My Travel Diary

A glimpse of the Tibetan world in Shangri-La

The Lost Horizon

One of the roads from the Tiger Leaping Gorge was leading to Shangri-La. It was not really a mystical and mythical Himalayan utopia but a city originally called Zhongdian. Since December 2011 it changed its name to the place out of James Hilton’s novel to promote tourism in the area.

Shangri-La City

Shangri-La City

Located at 3,317 meters it was one of the coldest places I visited during my trip in China. It was also the last stop before heading back to Lijiang and Kunming and later flying to much warmer Laos.

It was not the novel Lost Horizon, that introduced Shangri-La to the world in 1933 but amazing photographs of the Ganden Sumtseling Monastery (Songzanlin Monastery). It’s sometimes also referred to as the Little Potala Palace. That monastery was a reason that made me want to venture out all the way to this northwestern part of Yunnan.

Ganden Sumtseling Monastery

Ganden Sumtseling Monastery

Exploring the monastery

This 300 year old Tibetan Monastery belongs to the Yellow Hat sect of Tibetan Buddhism of the order of the Dalai Lama. It’s the largest of this type in Yunnan. Although it was heavily damaged during the Cultural Revolution the temples and main parts of the monastic complex were rebuilt in 1983.

Songzanlin Monastery

Songzanlin Monastery

When I arrived in a morning a gilded stupa and tiles at the top of the temple were shining brightly in the winter sun. The views from a foothill gate entrance were already impressive. When I climbed to the rooftop of the Tsongkapa temple they got even better. Just picture this! The statues of two golden deer were flanking a Dharma wheel and overlooking the lake. Stunning.

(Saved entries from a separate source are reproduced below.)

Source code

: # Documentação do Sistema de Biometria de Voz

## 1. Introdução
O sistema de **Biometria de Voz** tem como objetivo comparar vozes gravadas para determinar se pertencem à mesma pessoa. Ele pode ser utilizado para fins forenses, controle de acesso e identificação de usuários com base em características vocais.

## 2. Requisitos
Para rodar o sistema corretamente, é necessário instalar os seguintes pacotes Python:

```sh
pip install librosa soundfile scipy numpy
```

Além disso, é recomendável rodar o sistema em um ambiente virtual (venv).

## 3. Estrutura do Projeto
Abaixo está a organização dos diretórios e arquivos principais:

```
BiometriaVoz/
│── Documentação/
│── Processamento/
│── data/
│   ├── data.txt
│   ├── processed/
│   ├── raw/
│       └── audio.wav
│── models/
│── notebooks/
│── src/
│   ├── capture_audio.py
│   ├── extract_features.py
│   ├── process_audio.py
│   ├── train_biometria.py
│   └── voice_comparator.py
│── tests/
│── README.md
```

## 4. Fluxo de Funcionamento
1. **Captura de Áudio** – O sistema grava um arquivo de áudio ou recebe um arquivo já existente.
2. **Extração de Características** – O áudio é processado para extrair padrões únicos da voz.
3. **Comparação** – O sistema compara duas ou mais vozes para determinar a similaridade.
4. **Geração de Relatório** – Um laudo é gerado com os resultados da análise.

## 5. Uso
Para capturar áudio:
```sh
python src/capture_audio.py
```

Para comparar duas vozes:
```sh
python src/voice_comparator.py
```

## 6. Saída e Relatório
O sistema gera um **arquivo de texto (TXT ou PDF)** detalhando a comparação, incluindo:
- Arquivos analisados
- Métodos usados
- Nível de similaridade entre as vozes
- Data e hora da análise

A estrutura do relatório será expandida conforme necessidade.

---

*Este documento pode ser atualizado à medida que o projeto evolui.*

The rooftop of the Songzanlin Monastery

The rooftop of the Songzanlin Monastery

Ganden Sumtseling Monastery has two major lamasery buildings, Tsongkapa and Sakyamuni Temples and several smaller temples. Inside the main assembly hall I came across monks chanting with deep voices, playing the Tibetan horns and other instruments. It was fascinating and slightly haunting. In a smaller temple I found an old monk praying together with a novice, who was just a little boy. We were surrounded by Buddha images, golden lamps and Tibetan scripture.

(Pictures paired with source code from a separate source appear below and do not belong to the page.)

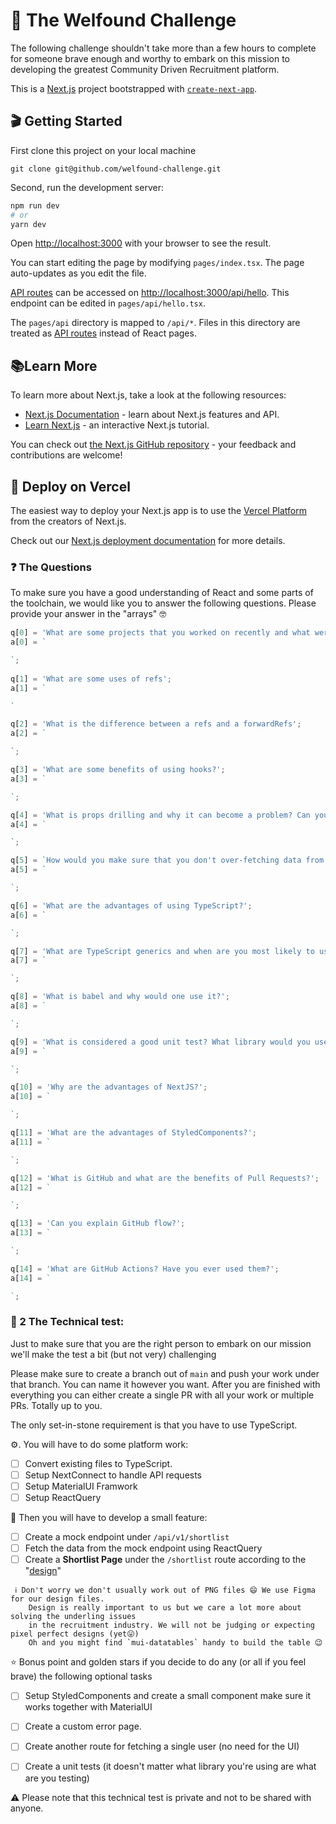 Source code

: # 🎉 The Welfound Challenge

The following challenge shouldn't take more than a few hours to complete for someone brave enough and worthy to embark on 
this mission to developing the greatest Community Driven Recruitment platform.


This is a [Next.js](https://nextjs.org/) project bootstrapped with [`create-next-app`](https://github.com/vercel/next.js/tree/canary/packages/create-next-app).

## 🎬 Getting Started

First clone this project on your local machine
```
git clone git@github.com/welfound-challenge.git
```

Second, run the development server:

```bash
npm run dev
# or
yarn dev
```

Open [http://localhost:3000](http://localhost:3000) with your browser to see the result.

You can start editing the page by modifying `pages/index.tsx`. The page auto-updates as you edit the file.

[API routes](https://nextjs.org/docs/api-routes/introduction) can be accessed on [http://localhost:3000/api/hello](http://localhost:3000/api/hello). This endpoint can be edited in `pages/api/hello.tsx`.

The `pages/api` directory is mapped to `/api/*`. Files in this directory are treated as [API routes](https://nextjs.org/docs/api-routes/introduction) instead of React pages.

## 📚Learn More

To learn more about Next.js, take a look at the following resources:

- [Next.js Documentation](https://nextjs.org/docs) - learn about Next.js features and API.
- [Learn Next.js](https://nextjs.org/learn) - an interactive Next.js tutorial.

You can check out [the Next.js GitHub repository](https://github.com/vercel/next.js/) - your feedback and contributions are welcome!

## 🚀 Deploy on Vercel

The easiest way to deploy your Next.js app is to use the [Vercel Platform](https://vercel.com/new?utm_medium=default-template&filter=next.js&utm_source=create-next-app&utm_campaign=create-next-app-readme) from the creators of Next.js.

Check out our [Next.js deployment documentation](https://nextjs.org/docs/deployment) for more details.

### ❓ The Questions
To make sure you have a good understanding of React and some parts of the toolchain, we would like you to answer
the following questions. Please provide your answer in the "arrays" 🤓 

```typescript
q[0] = 'What are some projects that you worked on recently and what were some of the challenges you had to overcome?';
a[0] = `

`;
 
q[1] = 'What are some uses of refs';
a[1] = `

`

q[2] = 'What is the difference between a refs and a forwardRefs';
a[2] = `

`;

q[3] = 'What are some benefits of using hooks?';
a[3] = `

`;

q[4] = 'What is props drilling and why it can become a problem? Can you specify ways to avoid it?';
a[4] = `

`;

q[5] = `How would you make sure that you don't over-fetching data from the server?`;
a[5] = `

`;

q[6] = 'What are the advantages of using TypeScript?';
a[6] = `

`;

q[7] = 'What are TypeScript generics and when are you most likely to use them?';
a[7] = `

`;

q[8] = 'What is babel and why would one use it?';
a[8] = `

`;

q[9] = 'What is considered a good unit test? What library would you use for unit testing?';
a[9] = `

`;

q[10] = 'Why are the advantages of NextJS?';
a[10] = `

`;

q[11] = 'What are the advantages of StyledComponents?';
a[11] = `

`;

q[12] = 'What is GitHub and what are the benefits of Pull Requests?';
a[12] = `

`;

q[13] = 'Can you explain GitHub flow?';
a[13] = `

`;

q[14] = 'What are GitHub Actions? Have you ever used them?';
a[14] = `

`;
```



### 🎯 2 The Technical test:
Just to make sure that you are the right person to embark on our mission we'll make the test a bit (but not very)
challenging

Please make sure to create a branch out of `main` and push your work under that branch. You can name it however you want.
After you are finished with everything you can either create a single PR with all your work or multiple PRs. 
Totally up to you.

The only set-in-stone requirement is that you have to use TypeScript.


⚙️. You will have to do some platform work:

- [ ] Convert existing files to TypeScript.
- [ ] Setup NextConnect to handle API requests
- [ ] Setup MaterialUI Framwork
- [ ] Setup ReactQuery

🧱 Then you will have to develop a small feature:

- [ ] Create a mock endpoint under `/api/v1/shortlist`
- [ ] Fetch the data from the mock endpoint using ReactQuery
- [ ] Create a **Shortlist Page** under the `/shortlist` route according to the "[design](docs/features/shortlist/shortlist.png)"
  
```    
 ℹ️ Don't worry we don't usually work out of PNG files 😄 We use Figma for our design files. 
    Design is really important to us but we care a lot more about solving the underling issues 
    in the recruitment industry. We will not be judging or expecting pixel perfect designs (yet😛)
    Oh and you might find `mui-datatables` handy to build the table 😉
```

⭐️ Bonus point and golden stars if you decide to do any (or all if you feel brave) the following optional tasks
 
- [ ] Setup StyledComponents and create a small component make sure it works together with MaterialUI
- [ ] Create a custom error page.
- [ ] Create another route for fetching a single user (no need for the UI)
- [ ] Create a unit tests (it doesn't matter what library you're using are what are you testing)




⚠️ Please note that this technical test is private and not to be shared with anyone.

Monk at the monstery in Shangri-La

Monk at the monstery in Shangri-La

Around the Old Town

After my visit and a walk around the lake I returned to Shangri-La’s old town. It was sadly burnt down back in 2014 and is currently in the process of being reconstructed. With an exception of few shops, restaurants and the Golden Temple with a large prayer drum there is not much to see or explore. On top of the small hill behind the old town there is Baiji Temple. It’s also known as the 100 Chicken Temple. I definitely recommend the views of Shangri-La from that place. I also loved that it was covered in prayer flags.

100 Chicken Temple

100 Chicken Temple

Tavern 47 was an amazing place to stay while in Shangri-La. It was actually so highly recommended by other travellers that a group of hikers getting there from Tiger Leaping Gorge almost had to fight to book beds in a dorm. Me included! Luckily the owners did their best to accommodate everyone. We could all enjoy a lovely atmosphere and brace the cold together. My tip – book in advance and try Tibetan porridge with yak milk for breakfast.